The Human Magnet Stone


The bahit, or human magnet stone, was widely accepted as real by geographers and historians of the Middle Ages. This stone – sometimes also called baht – reputedly had the power to attract human beings to it, who would then be held fast to it until they died. The bahit was associated with the legendary City of Brass, described in the Thousand and One Nights. The lost city's exterior walls were said to have been built of solid brass blocks, but the interior walls were believed by some to have been constructed of bahit stone. In fact, the City of Brass is sometimes called El Baht.

The stone is described by various writers, among them Ibn Fadl Allah al-‘Umari (1301-1349) of Damascus, who authored an unconventional encyclopedia – a combination universal history and world geography – called Masalik al-absar fi mamalik al-amsar, “Pathways of Vision in the Realms of the Metropolises.” This work has never been published in its entirety. But a section that has been published (Section One, ed. Ahmed Zaki, Vol. 1, Cairo 1342/1924) talks about the bahit stone…

All mountains are branches of the range which encircles most of the inhabited world. It is called Jabal al-Qaf and is the mother of mountains, for they all stem from it….
 This side-chain of the Jabal al-Qaf is called at its beginning [i.e. the eastern end] al-Mujarrid. Then it extends until it reaches, in the western section, a longitude of 65 degrees from the beginning of the Maghreb….
 A chain called the Mountains of the Moon branches off here. The Nile rises in it. It is said that glittering stones are to be found there which gleam like white silver. They are called sanjat al-bahit. Anyone who sees one laughs and cleaves to it till he dies. It is also called the “human magnet” (maghnatis al-nas). The author of [the] Jughrafiya [“Geography” – presumably Ptolemy is meant here] says that Aristotle mentions it in his Book of Stones (Kitab al-ahjar)….
 There are numerous accounts of the origins of the course of the Nile. Al-Mas‘udi and others give worthless information. The most commonly expressed view is that somebody or other has actually seen its source, and each writer puts forward a reason for the failure to find out the truth about it.
 Some say: “Some persons reached the mountains [where the Nile rises], climbed them, and saw beyond them a heaving sea with water black as night split by a river white as day which entered the mountains on the south and came out on the north, where it divided into branches at the dome of Hermes, which is built there. They assert that the builder of this dome was Hirmis al-Haramisa (Hermes of the Hermeses), who is called the Threefold in Wisdom [Trismegistus], while others claim that he is Idris (peace be upon him!), who reached that place and there built a dome; and they say that he is called the Threefold because he combines three things: prophethood, wisdom, and kingship.”
 Others say: “Some persons climbed the mountain, but each time one of them stepped forward he would laugh, clap his hands, and fling himself down the far side.
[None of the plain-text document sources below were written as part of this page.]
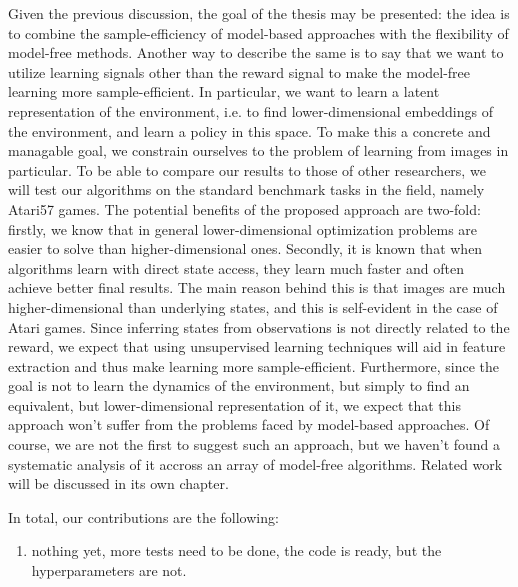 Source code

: Given the previous discussion, the goal of the thesis may be presented:
the idea is to combine the sample-efficiency of model-based approaches
with the flexibility of model-free methods.
Another way to describe the same is to say that we want
to utilize learning signals other than the reward signal
to make the model-free learning more sample-efficient.
In particular, we want to learn a latent representation of the environment,
i.e. to find lower-dimensional embeddings of the environment,
and learn a policy in this space.
To make this a concrete and managable goal,
we constrain ourselves to the problem of learning from images in particular.
To be able to compare our results to those of other researchers,
we will test our algorithms on the standard benchmark tasks in the field,
namely Atari57 games.
The potential benefits of the proposed approach are two-fold:
firstly, we know that in general lower-dimensional optimization problems
are easier to solve than higher-dimensional ones.
Secondly, it is known that when algorithms learn with direct state access,
they learn much faster and often achieve better final results.
The main reason behind this is that images are much higher-dimensional
than underlying states, and this is self-evident in the case of Atari games.
Since inferring states from observations is not directly related to the reward,
we expect that using unsupervised learning techniques will aid in feature extraction
and thus make learning more sample-efficient.
Furthermore, since the goal is not to learn the dynamics of the environment,
but simply to find an equivalent, but lower-dimensional representation of it,
we expect that this approach won't suffer from the problems faced
by model-based approaches.
Of course, we are not the first to suggest such an approach,
but we haven't found a systematic analysis of it accross an array of
model-free algorithms.
Related work will be discussed in its own chapter.

In total, our contributions are the following:
\begin{enumerate}
		\item nothing yet, more tests need to be done, the code is ready,
				but the hyperparameters are not.
\end{enumerate}





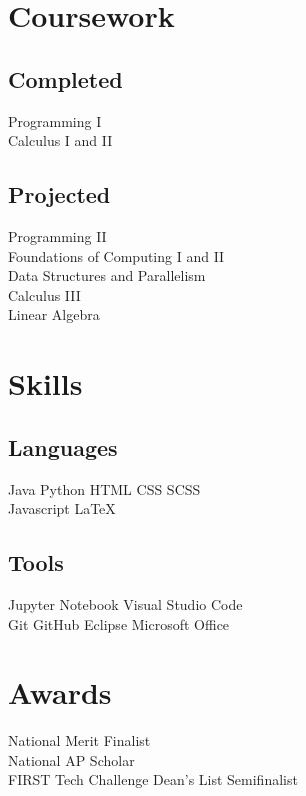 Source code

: \documentclass[]{deedy-resume}
\begin{document}
\begin{minipage}[t]{0.33\textwidth}

\section{Coursework}

\subsection{Completed}
Programming I \\
Calculus I and II \\
\sectionsep

\subsection{Projected}
Programming II \\
Foundations of Computing I and II \\
Data Structures and Parallelism \\
Calculus III \\
Linear Algebra \\


\section{Skills}
\subsection{Languages}
Java \textbullet{} Python \textbullet{} HTML \textbullet{} CSS \textbullet{} SCSS \\
Javascript \textbullet{} LaTeX
\sectionsep

\subsection{Tools}
Jupyter Notebook \textbullet{} Visual Studio Code \\
Git \textbullet{} GitHub \textbullet{} Eclipse \textbullet{} Microsoft Office
\sectionsep


\section{Awards}
National Merit Finalist\\
National AP Scholar \\
FIRST Tech Challenge Dean's List Semifinalist \\
\sectionsep

%
%

\end{minipage} 
\end{document}
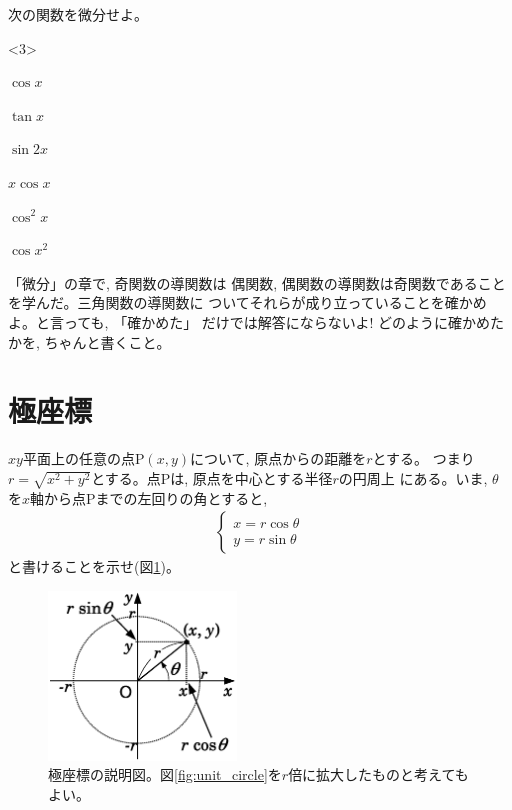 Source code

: \begin{q}\label{q:trig_diff0} 次の関数を微分せよ。
\begin{edaenumerate}<3>
\item $\cos x$
\item $\tan x$
\item $\sin 2x$
\item $x \cos x$
\item $\cos^2 x$
\item $\cos x^2$
\end{edaenumerate}\end{q}
\mv

\begin{q}\label{q:trig_symmetry} 「微分」の章で, 奇関数の導関数は
偶関数, 偶関数の導関数は奇関数であることを学んだ。三角関数の導関数に
ついてそれらが成り立っていることを確かめよ。と言っても, 「確かめた」
だけでは解答にならないよ! どのように確かめたかを, ちゃんと書くこと。
\end{q}
\mv


\section{極座標}\label{sect:polar_coord_2D}

\begin{q}\label{q:trig_2Dpolar0} $xy$平面上の任意の点P$(x, y)$について, 原点からの距離を$r$とする。
つまり$r=\sqrt{x^2+y^2}$とする。点Pは, 原点を中心とする半径$r$の円周上
にある。いま, $\theta$を$x$軸から点Pまでの左回りの角とすると, 
\begin{eqnarray}\begin{cases}
x = r \cos \theta\label{eq:2Dpolar}\\
y = r \sin \theta
\end{cases}\end{eqnarray}
と書けることを示せ(図\ref{fig:2D_polar_coordinate})。
\begin{figure}[h]
    \centering
    \includegraphics[width=5cm]{2D_polar_coordinate.eps}
    \caption{極座標の説明図。図\ref{fig:unit_circle}を$r$倍に拡大したものと考えてもよい。}\label{fig:2D_polar_coordinate}
\end{figure}
\end{q}

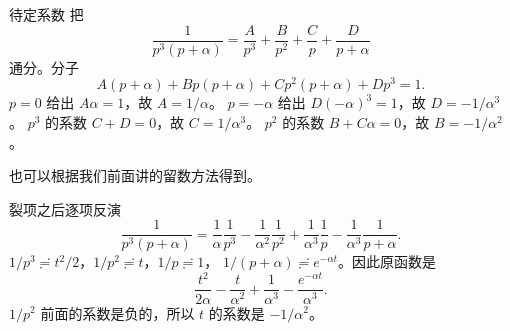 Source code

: \documentclass[fontset=windows, chinese, 10pt, xcolor=dvipsnames]{beamer}
\begin{document}
\begin{frame}{待定系数}
  把
  \begin{equation*}
    \frac{1}{p^3(p+\alpha)}
    =\frac{A}{p^3}+\frac{B}{p^2}+\frac{C}{p}+\frac{D}{p+\alpha}
  \end{equation*}
  通分。分子
  \begin{equation*}
    A(p+\alpha)+Bp(p+\alpha)+Cp^2(p+\alpha)+Dp^3=1.
  \end{equation*}
  $p=0$ 给出 $A\alpha=1$，故 $A=1/\alpha$。
  $p=-\alpha$ 给出 $D(-\alpha)^3=1$，故 $D=-1/\alpha^3$。
  $p^3$ 的系数 $C+D=0$，故 $C=1/\alpha^3$。
  $p^2$ 的系数 $B+C\alpha=0$，故 $B=-1/\alpha^2$。

  也可以根据我们前面讲的留数方法得到。
\end{frame}

\begin{frame}{裂项之后逐项反演}
  \begin{equation*}
    \frac{1}{p^3(p+\alpha)}
    =\frac{1}{\alpha}\frac{1}{p^3}
     -\frac{1}{\alpha^2}\frac{1}{p^2}
     +\frac{1}{\alpha^3}\frac{1}{p}
     -\frac{1}{\alpha^3}\frac{1}{p+\alpha}.
  \end{equation*}
  $1/p^3\risingdotseq t^2/2$，$1/p^2\risingdotseq t$，$1/p\risingdotseq 1$，
  $1/(p+\alpha)\risingdotseq e^{-\alpha t}$。因此原函数是
  \begin{equation*}
    \frac{t^2}{2\alpha}-\frac{t}{\alpha^2}
    +\frac{1}{\alpha^3}-\frac{e^{-\alpha t}}{\alpha^3}.
  \end{equation*}
  $1/p^2$ 前面的系数是负的，所以 $t$ 的系数是 $-1/\alpha^2$。
\end{frame}
\end{document}
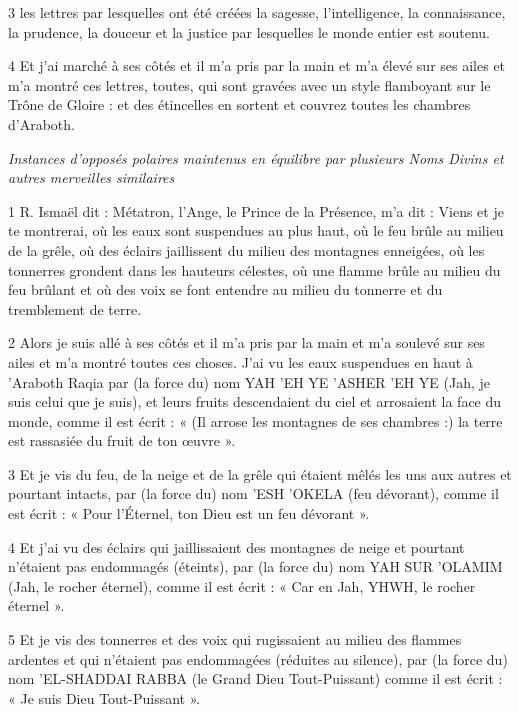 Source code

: \par 3 les lettres par lesquelles ont été créées la sagesse, l'intelligence, la connaissance, la prudence, la douceur et la justice par lesquelles le monde entier est soutenu.

\par 4 Et j'ai marché à ses côtés et il m'a pris par la main et m'a élevé sur ses ailes et m'a montré ces lettres, toutes, qui sont gravées avec un style flamboyant sur le Trône de Gloire : et des étincelles en sortent et couvrez toutes les chambres d'Araboth.



\par \textit{Instances d'opposés polaires maintenus en équilibre par plusieurs Noms Divins et autres merveilles similaires}

\par 1 R. Ismaël dit : Métatron, l'Ange, le Prince de la Présence, m'a dit : Viens et je te montrerai, où les eaux sont suspendues au plus haut, où le feu brûle au milieu de la grêle, où des éclairs jaillissent du milieu des montagnes enneigées, où les tonnerres grondent dans les hauteurs célestes, où une flamme brûle au milieu du feu brûlant et où des voix se font entendre au milieu du tonnerre et du tremblement de terre.

\par 2 Alors je suis allé à ses côtés et il m'a pris par la main et m'a soulevé sur ses ailes et m'a montré toutes ces choses. J'ai vu les eaux suspendues en haut à 'Araboth Raqia par (la force du) nom YAH 'EH YE 'ASHER 'EH YE (Jah, je suis celui que je suis), et leurs fruits descendaient du ciel et arrosaient la face du monde, comme il est écrit : « (Il arrose les montagnes de ses chambres :) la terre est rassasiée du fruit de ton œuvre ».

\par 3 Et je vis du feu, de la neige et de la grêle qui étaient mêlés les uns aux autres et pourtant intacts, par (la force du) nom 'ESH 'OKELA (feu dévorant), comme il est écrit : « Pour l'Éternel, ton Dieu est un feu dévorant ».

\par 4 Et j'ai vu des éclairs qui jaillissaient des montagnes de neige et pourtant n'étaient pas endommagés (éteints), par (la force du) nom YAH SUR 'OLAMIM (Jah, le rocher éternel), comme il est écrit : « Car en Jah, YHWH, le rocher éternel ».

\par 5 Et je vis des tonnerres et des voix qui rugissaient au milieu des flammes ardentes et qui n'étaient pas endommagées (réduites au silence), par (la force du) nom 'EL-SHADDAI RABBA (le Grand Dieu Tout-Puissant) comme il est écrit : « Je suis Dieu Tout-Puissant ».

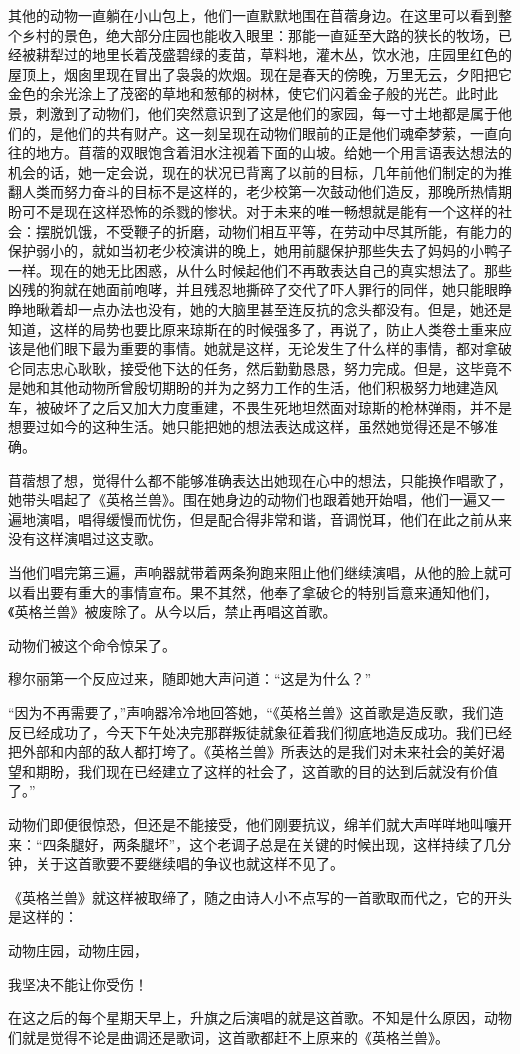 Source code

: 其他的动物一直躺在小山包上，他们一直默默地围在苜蓿身边。在这里可以看到整个乡村的景色，绝大部分庄园也能收入眼里：那能一直延至大路的狭长的牧场，已经被耕犁过的地里长着茂盛碧绿的麦苗，草料地，灌木丛，饮水池，庄园里红色的屋顶上，烟囱里现在冒出了袅袅的炊烟。现在是春天的傍晚，万里无云，夕阳把它金色的余光涂上了茂密的草地和葱郁的树林，使它们闪着金子般的光芒。此时此景，刺激到了动物们，他们突然意识到了这是他们的家园，每一寸土地都是属于他们的，是他们的共有财产。这一刻呈现在动物们眼前的正是他们魂牵梦萦，一直向往的地方。苜蓿的双眼饱含着泪水注视着下面的山坡。给她一个用言语表达想法的机会的话，她一定会说，现在的状况已背离了以前的目标，几年前他们制定的为推翻人类而努力奋斗的目标不是这样的，老少校第一次鼓动他们造反，那晚所热情期盼可不是现在这样恐怖的杀戮的惨状。对于未来的唯一畅想就是能有一个这样的社会：摆脱饥饿，不受鞭子的折磨，动物们相互平等，在劳动中尽其所能，有能力的保护弱小的，就如当初老少校演讲的晚上，她用前腿保护那些失去了妈妈的小鸭子一样。现在的她无比困惑，从什么时候起他们不再敢表达自己的真实想法了。那些凶残的狗就在她面前咆哮，并且残忍地撕碎了交代了吓人罪行的同伴，她只能眼睁睁地瞅着却一点办法也没有，她的大脑里甚至连反抗的念头都没有。但是，她还是知道，这样的局势也要比原来琼斯在的时候强多了，再说了，防止人类卷土重来应该是他们眼下最为重要的事情。她就是这样，无论发生了什么样的事情，都对拿破仑同志忠心耿耿，接受他下达的任务，然后勤勤恳恳，努力完成。但是，这毕竟不是她和其他动物所曾殷切期盼的并为之努力工作的生活，他们积极努力地建造风车，被破坏了之后又加大力度重建，不畏生死地坦然面对琼斯的枪林弹雨，并不是想要过如今的这种生活。她只能把她的想法表达成这样，虽然她觉得还是不够准确。

苜蓿想了想，觉得什么都不能够准确表达出她现在心中的想法，只能换作唱歌了，她带头唱起了《英格兰兽》。围在她身边的动物们也跟着她开始唱，他们一遍又一遍地演唱，唱得缓慢而忧伤，但是配合得非常和谐，音调悦耳，他们在此之前从来没有这样演唱过这支歌。

当他们唱完第三遍，声响器就带着两条狗跑来阻止他们继续演唱，从他的脸上就可以看出要有重大的事情宣布。果不其然，他奉了拿破仑的特别旨意来通知他们，《英格兰兽》被废除了。从今以后，禁止再唱这首歌。

动物们被这个命令惊呆了。

穆尔丽第一个反应过来，随即她大声问道：“这是为什么？”

“因为不再需要了，”声响器冷冷地回答她，“《英格兰兽》这首歌是造反歌，我们造反已经成功了，今天下午处决完那群叛徒就象征着我们彻底地造反成功。我们已经把外部和内部的敌人都打垮了。《英格兰兽》所表达的是我们对未来社会的美好渴望和期盼，我们现在已经建立了这样的社会了，这首歌的目的达到后就没有价值了。”

动物们即便很惊恐，但还是不能接受，他们刚要抗议，绵羊们就大声咩咩地叫嚷开来：“四条腿好，两条腿坏”，这个老调子总是在关键的时候出现，这样持续了几分钟，关于这首歌要不要继续唱的争议也就这样不见了。

《英格兰兽》就这样被取缔了，随之由诗人小不点写的一首歌取而代之，它的开头是这样的：

动物庄园，动物庄园，

我坚决不能让你受伤！

在这之后的每个星期天早上，升旗之后演唱的就是这首歌。不知是什么原因，动物们就是觉得不论是曲调还是歌词，这首歌都赶不上原来的《英格兰兽》。
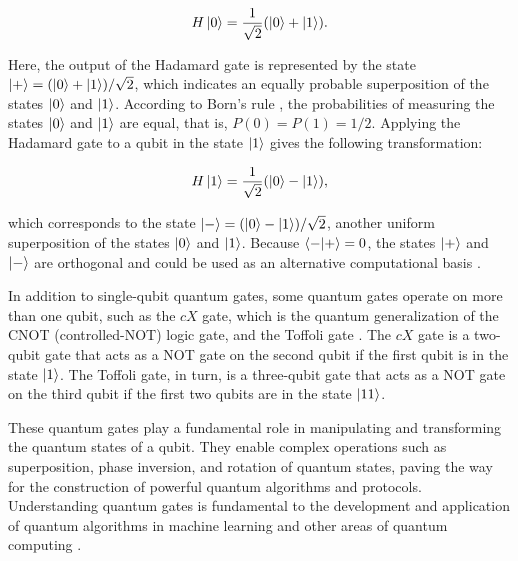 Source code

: 
\begin{equation}
H\ket{0} = \frac{1}{\sqrt{2}}(\ket{0} + \ket{1}).
\end{equation}

\noindent Here, the output of the Hadamard gate is represented by the state $\ket{+} = (\ket{0} + \ket{1})/\sqrt{2}$, which indicates an equally probable superposition of the states $\ket{0}$ and $\ket{1}$. According to Born's rule \cite{Nielsen}, the probabilities of measuring the states $\ket{0}$ and $\ket{1}$ are equal, that is, $P(0) = P(1) = 1/2$. Applying the Hadamard gate to a qubit in the state $\ket{1}$ gives the following transformation:

\begin{equation}
H\ket{1} = \frac{1}{\sqrt{2}}(\ket{0} - \ket{1}),
\end{equation}

\noindent which corresponds to the state $\ket{-} = (\ket{0} - \ket{1})/\sqrt{2}$, another uniform superposition of the states $\ket{0}$ and $\ket{1}$. Because $\braket{-}{+} = 0$, the states $\ket{+}$ and $\ket{-}$ are orthogonal and could be used as an alternative computational basis \cite{Nielsen}.


In addition to single-qubit quantum gates, some quantum gates operate on more than one qubit, such as the $cX$ gate, which is the quantum generalization of the CNOT (controlled-NOT) logic gate, and the Toffoli gate \cite{Nielsen}. The $cX$ gate is a two-qubit gate that acts as a NOT gate on the second qubit if the first qubit is in the state $\ket{1}$. The Toffoli gate, in turn, is a three-qubit gate that acts as a NOT gate on the third qubit if the first two qubits are in the state $\ket{11}$.

These quantum gates play a fundamental role in manipulating and transforming the quantum states of a qubit. They enable complex operations such as superposition, phase inversion, and rotation of quantum states, paving the way for the construction of powerful quantum algorithms and protocols. Understanding quantum gates is fundamental to the development and application of quantum algorithms in machine learning and other areas of quantum computing \cite{Biamonte2017QML, Wong2022IntroductionClassicalQuantum}.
The rest feared to suffer the same fate, and so came back.”
 Others make this assertion: “What these persons mentioned about actually saw was the bahit stone. Everyone from among them who saw it laughed, stepped forward, and cleaved to it until he died.”

The celebrated geographer al-Idrisi mentions the human magnet stone in the well-known work he penned for the Norman King of Sicily, Roger II – Nuzhat al-mushtaq fî ikhtiraq al-afaq (“The Pleasure of Him Who Longs to Cross the Horizons”), completed in 1154….

[The First Section of the Second Clime]
 On the coast of the sea that stretches away from these [the Fortunate Isles] and other islands, ambergris of excellent quality is found. From its coasts, too, comes the baht stone, which is famous among the people of al-Maghrib al-Aqsa. Single specimens of that stone are sold at great price, especially in the country of the Lamtûna, who relate that if a person sets out to fulfill some need, and takes hold of such a stone, he will succeed in full. They assert, too, that it is good for tongue-tie….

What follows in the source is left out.